We keep data on every masterbatch lot shipped, allowing swift customer support should an extrusion or sealing question arise months later. Supply teams can reference full COA and QA logs to help address field complaints quickly and factually.
The demands put on film converters keep rising, and so does the complexity of masterbatch development. We see more converters shifting to thinner film gauges, more aggressive processing temperatures, and tougher application demands, from high-temperature cook-in bags to ultra-high-barrier medical films. These shifts push us to explore next-generation stabilizer systems and nano-pigment blends, aiming for better strength and longer shelf life with less additive load.

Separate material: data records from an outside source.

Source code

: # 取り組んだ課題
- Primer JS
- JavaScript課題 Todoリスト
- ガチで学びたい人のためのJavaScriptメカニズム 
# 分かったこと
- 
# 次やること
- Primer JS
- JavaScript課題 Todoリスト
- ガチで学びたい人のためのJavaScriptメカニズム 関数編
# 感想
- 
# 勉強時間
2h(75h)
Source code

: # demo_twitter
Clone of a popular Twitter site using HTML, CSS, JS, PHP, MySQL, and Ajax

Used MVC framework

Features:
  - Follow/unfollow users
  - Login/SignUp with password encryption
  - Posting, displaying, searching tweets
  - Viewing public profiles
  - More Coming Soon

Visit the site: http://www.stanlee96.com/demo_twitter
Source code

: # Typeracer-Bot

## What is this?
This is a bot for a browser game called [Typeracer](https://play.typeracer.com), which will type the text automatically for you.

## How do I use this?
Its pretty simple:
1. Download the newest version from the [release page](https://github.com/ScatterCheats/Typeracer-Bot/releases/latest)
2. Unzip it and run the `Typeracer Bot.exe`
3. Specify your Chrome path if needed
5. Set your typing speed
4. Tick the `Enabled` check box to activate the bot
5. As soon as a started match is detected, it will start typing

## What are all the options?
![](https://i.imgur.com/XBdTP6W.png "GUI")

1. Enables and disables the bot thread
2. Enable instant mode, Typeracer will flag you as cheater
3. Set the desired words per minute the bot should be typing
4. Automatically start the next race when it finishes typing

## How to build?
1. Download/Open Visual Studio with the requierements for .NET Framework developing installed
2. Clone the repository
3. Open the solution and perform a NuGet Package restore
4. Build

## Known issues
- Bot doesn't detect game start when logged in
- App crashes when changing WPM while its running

Automation in film lines calls for more precise and traceable color systems. Integrated feeders and process monitoring mean that any masterbatch performance drift quickly shows up as a product or productivity problem. Our ongoing investment in process control aims to catch these issues at source, not after the product leaves the door.
Converters with sustainability mandates now ask for bio-based carrier options and pigment systems that do not interfere with advanced recycling. We’re trialing pilot lots using partially renewable nylon carriers for select customers and sharing test results openly, seeking more feedback from the field before wider adoption.
Making a better nylon film comes down to understanding what plant operators and technical managers fight with every day. The best masterbatch isn’t just a line item on a resin order but a direct contributor to cleaner runs, less waste, and reliable film output line after line. Years of hands-on production, direct customer feedback, and process optimization guide every batch that leaves our facility. Each improvement, whether in pigment dispersion, regulatory assurance, or supply chain stability, directly answers a need already voiced by converters and end users.
For anyone pushing toward better performance in flexible packaging or film converting, a reliable PA (Nylon) Film Masterbatch remains a foundation—and we continue listening, learning, and innovating alongside every film plant we serve.